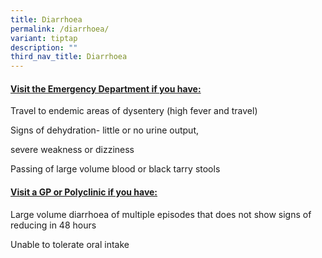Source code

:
 ```yaml
---
title: Diarrhoea
permalink: /diarrhoea/
variant: tiptap
description: ""
third_nav_title: Diarrhoea
---
```

<h4><strong><u>Visit the Emergency Department if you have:</u></strong></h4>
<p></p>
<p>Travel to endemic areas of dysentery (high fever and travel)</p>
<p></p>
<p>Signs of dehydration- little or no urine output,</p>
<p></p>
<p>severe weakness or dizziness</p>
<p></p>
<p>Passing of large volume blood or black tarry stools</p>
<p></p>
<h4><strong><u>Visit a GP or Polyclinic if you have:</u></strong></h4>
<p></p>
<p>Large volume diarrhoea of multiple episodes that does not show signs of
reducing in 48 hours</p>
<p></p>
<p>Unable to tolerate oral intake</p>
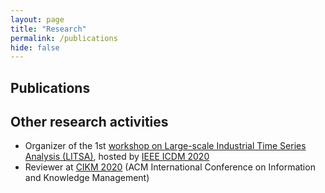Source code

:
 ```yaml
---
layout: page
title: "Research"
permalink: /publications
hide: false
---
```


## Publications

<script src="https://bibbase.org/show?bib=florentfo.rest/files/publications.bib&jsonp=1&css=1"></script> 

## Other research activities

* Organizer of the 1st [workshop on Large-scale Industrial Time Series Analysis (LITSA)](https://lipn.github.io/LITSA2020/), hosted by [IEEE ICDM 2020](http://icdm2020.bigke.org/)
* Reviewer at [CIKM 2020](https://www.cikm2020.org/) (ACM International Conference on Information and Knowledge Management) 

<!-- top right bottom left

### 2019

▶ _(Poster) [Clustering de données massives — Analyse de données de turbofans](files/poster-journeeED-2019.pdf)_, Journée scientifique de l'école doctorale [Galilée](https://ed-galilee.univ-paris13.fr/), 2019

▶ _[Additional material on the DESOM model](files/DESOM-additional-material.pdf)_

<a href="files/LDRC-2019-DeepArchitecturesJointClusteringVisualization-full-paper.pdf"><img src="assets/img/icons/pdf.png" height="42px" style="float: left; padding: 0; margin: 8px 0 0 -52px"/></a>**[Deep Architectures for Joint Clustering and Visualization](https://link.springer.com/chapter/10.1007/978-3-030-26142-9_10)**<br/>
_**Florent Forest**, Mustapha Lebbah, Hanene Azzag, Jérôme Lacaille_<br/>
Workshop on Learning Representations for Data Clustering (LDRC), Pacific-Asia conference on Knowledge Discovery and Data mining (PAKDD), 2019<br/>
_[10.1007/978-3-030-26142-9_10](https://doi.org/10.1007/978-3-030-26142-9_10)_<br/>
[[pdf]](files/LDRC-2019-DeepArchitecturesJointClusteringVisualization-full-paper.pdf)

<a href="files/ESANN-2019-DeepEmbeddedSOM-full-paper.pdf"><img src="assets/img/icons/pdf.png" height="42px" style="float: left; padding: 0; margin: 8px 0 0 -52px"/></a>**[Deep Embedded SOM: Joint Representation Learning and Self-Organization](https://www.i6doc.com/en/book/?gcoi=28001100931280)**<br/>
_**Florent Forest**, Mustapha Lebbah, Hanene Azzag, Jérôme Lacaille_<br/>
European Symposium on Artificial Neural Networks, Computational Intelligence and Machine Learning (ESANN), 2019<br/>
[[pdf]](files/ESANN-2019-DeepEmbeddedSOM-full-paper.pdf) [[presentation]](files/ESANN-2019-DeepEmbeddedSOM-pres.pdf) [[code]](https://github.com/FlorentF9/DESOM)

### 2018

<a href="files/IEEEBigData-2018-ForestLacailleLebbahAzzag-full-paper.pdf"><img src="assets/img/icons/pdf.png" height="42px" style="float: left; padding: 0; margin: 8px 0 0 -52px"/></a>**[A Generic and Scalable Pipeline for Large-Scale Analytics of Continuous Aircraft Engine Data](https://ieeexplore.ieee.org/document/8622297)**<br/>
_**Florent Forest**, Jérôme Lacaille, Mustapha Lebbah, Hanene Azzag_<br/>
IEEE International Conference on Big Data, 2018, pp. 1918-1924<br/>
_[10.1109/BigData.2018.8622297](https://doi.org/10.1109/BigData.2018.8622297)_<br/>
[[pdf]](files/IEEEBigData-2018-ForestLacailleLebbahAzzag-full-paper.pdf)

### Other

<a href="https://www.aanda.org/articles/aa/pdf/2016/09/aa28822-16.pdf"><img src="assets/img/icons/pdf.png" height="42px" style="float: left; padding: 0; margin: 8px 0 0 -52px"/></a>**[GammaLib and ctools-A software framework for the analysis of astronomical gamma-ray data](https://www.aanda.org/articles/aa/abs/2016/09/aa28822-16/aa28822-16.html)**<br/>
_J Knödlseder, M Mayer, C Deil, J-B Cayrou, E Owen, N Kelley-Hoskins, C-C Lu, R Buehler, **F Forest**, T Louge, H Siejkowski, K Kosack, L Gerard, A Schulz, P Martin, D Sanchez, S Ohm, T Hassan, S Brau-Nogué_<br/>
Astronomy &amp; Astrophysics, 2016/9/1, vol. 593, pp. A1<br/>
_[10.1051/0004-6361/201628822](https://doi.org/10.1051/0004-6361/201628822)_<br/>
[[pdf]](https://www.aanda.org/articles/aa/pdf/2016/09/aa28822-16.pdf)
-->
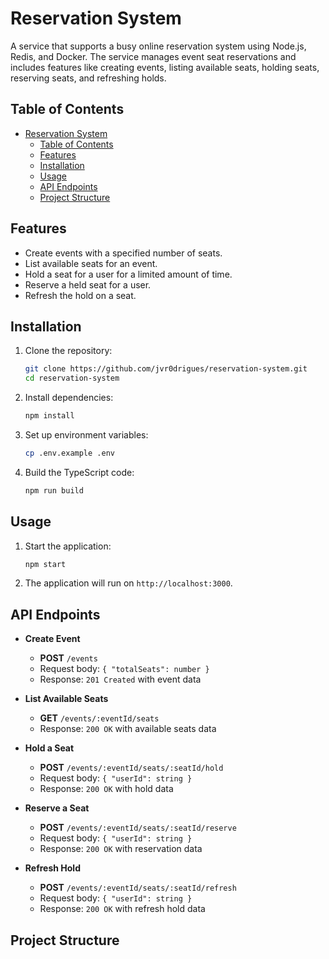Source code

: # Reservation System

A service that supports a busy online reservation system using Node.js, Redis, and Docker. The service manages event seat reservations and includes features like creating events, listing available seats, holding seats, reserving seats, and refreshing holds.

## Table of Contents

- [Reservation System](#reservation-system)
  - [Table of Contents](#table-of-contents)
  - [Features](#features)
  - [Installation](#installation)
  - [Usage](#usage)
  - [API Endpoints](#api-endpoints)
  - [Project Structure](#project-structure)

## Features

- Create events with a specified number of seats.
- List available seats for an event.
- Hold a seat for a user for a limited amount of time.
- Reserve a held seat for a user.
- Refresh the hold on a seat.

## Installation

1. Clone the repository:
    ```bash
    git clone https://github.com/jvr0drigues/reservation-system.git
    cd reservation-system
    ```

2. Install dependencies:
    ```bash
    npm install
    ```

3. Set up environment variables:
    ```bash
    cp .env.example .env
    ```

4. Build the TypeScript code:
    ```bash
    npm run build
    ```

## Usage

1. Start the application:
    ```bash
    npm start
    ```

2. The application will run on `http://localhost:3000`.

## API Endpoints

- **Create Event**
  - **POST** `/events`
  - Request body: `{ "totalSeats": number }`
  - Response: `201 Created` with event data

- **List Available Seats**
  - **GET** `/events/:eventId/seats`
  - Response: `200 OK` with available seats data

- **Hold a Seat**
  - **POST** `/events/:eventId/seats/:seatId/hold`
  - Request body: `{ "userId": string }`
  - Response: `200 OK` with hold data

- **Reserve a Seat**
  - **POST** `/events/:eventId/seats/:seatId/reserve`
  - Request body: `{ "userId": string }`
  - Response: `200 OK` with reservation data

- **Refresh Hold**
  - **POST** `/events/:eventId/seats/:seatId/refresh`
  - Request body: `{ "userId": string }`
  - Response: `200 OK` with refresh hold data

## Project Structure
=======
## What is expected
Lines of the listing above that contain the word "permalink" must all be copied.

## The answer
permalink: /diarrhoea/
permalink: /publications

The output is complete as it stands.